Susan Ellison

Associate Professor of Anthropology

Socio-cultural anthropologist whose research centers on the politics of foreign aid, democracy promotion, judicial reform, and conflict in Latin America.

Currently, my ethnographic research focuses on conflict as a window onto the entanglements between foreign aid agendas, the justice sector, and the lived experience of violence and economic insecurity in urban Latin America. I am finishing a book project based on fieldwork in foreign-funded legal aid centers, conflict resolution programs, and the criminal courts in El Alto and La Paz, Bolivia. In particular, I examine the efforts of American and European-backed “Alternative Dispute Resolution” (ADR) programs, which encourage conflict resolution outside the court system.
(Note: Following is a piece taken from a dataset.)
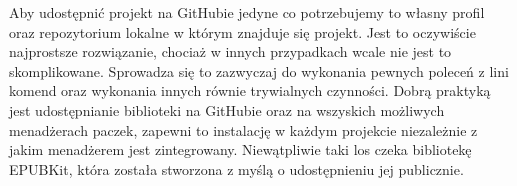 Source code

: Aby udostępnić projekt na GitHubie jedyne co potrzebujemy to własny profil oraz repozytorium lokalne w którym znajduje się projekt. Jest to oczywiście najprostsze rozwiązanie, chociaż w innych przypadkach wcale nie jest to skomplikowane. Sprowadza się to zazwyczaj do wykonania pewnych poleceń z lini komend oraz wykonania innych równie trywialnych czynności. Dobrą praktyką jest udostępnianie biblioteki na GitHubie oraz na wszyskich możliwych menadżerach paczek, zapewni to instalację w każdym projekcie niezależnie z jakim menadżerem jest zintegrowany. Niewątpliwie taki los czeka bibliotekę EPUBKit, która została stworzona z myślą o udostępnieniu jej publicznie.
My research reveals the complex ways that residents of El Alto relate to ADR as they seek to ameliorate economic insecurity and mounting debts among neighbors and kin. However, I situate ADR and allied democracy promotion programs within a larger national debate over who sets the terms of democracy and what justice should look like in plurinational Bolivia (that is, a multi-cultural society with a large Indigenous majority). The book examines how the unfolding (geo)politics of conflict resolution programs have become entangled with Andean kinship practices, regional political tactics, and postcolonial governance projects alike.

I offer courses in political anthropology, including anthropological approaches to NGOs, states, and transnational governance; the politics and conditions of indigeneity (Indigenous resurgence); critical development studies; anthropological approaches to crime and punishment; political ecology; Latin America and the Andes; and urban ethnography.

My research and work experiences in Latin America have shaped my pedagogical approach, which is motivated by a commitment to imparting students with an anthropological lens that they can bring to the world around them, as well as to their studies in other fields. Through course assignments, I challenge students to conduct original research, to begin developing qualitative research skills, and to integrate ethnographic data with social theory. I am particularly committed to ethnographic methods that analyze policymakers, transnational urban planning professionals, and local aid brokers alongside the people whose lives are targeted and shaped by such interventions.

Prior to becoming an anthropologist, I worked in Bolivia (2001-2005) with environmental justice and Indigenous rights movements, particularly around mining issues, water privatization, and persistent forms of socio-political exclusion affecting Indigenous Bolivians. That experience informs my teaching on urban governance, political ecology, Indigenous resurgence, and critical approaches to transnational institutions and NGOs, but it also instilled in me a concern for how ethnographers might speak to other disciplines, practitioners, and the general public about the work that they do. Additionally, I received my MTS from Harvard Divinity School with a focus on global liberation and feminist theologies, and religion and political movements.

Personal website

Education

  • B.A, Washington University
  • M.T.S., Harvard Divinity School
  • A.M., Brown University
  • Ph.D., Brown University

Current and upcoming courses

  • This course explores major themes in the subfield of political anthropology. How do anthropologists locate “the political” and study it the ethnographically – that is, through the long-term fieldwork they conduct? Throughout this course, we will delve into anthropological approaches to power, authority, and domination; statecraft and transnational governance; everyday forms of resistance and collective action; violence and disorder; and the politics of care and abandonment, among other themes. We will consider the animating questions that helped consolidate the subfield during the 1940s and 1950s, and trace anthropology’s growing concern with (post)colonialism and global capitalism. Finally, we will explore questions of labor restructuring, activism, caregiving, and life itself in an era that is often characterized as “neoliberal.”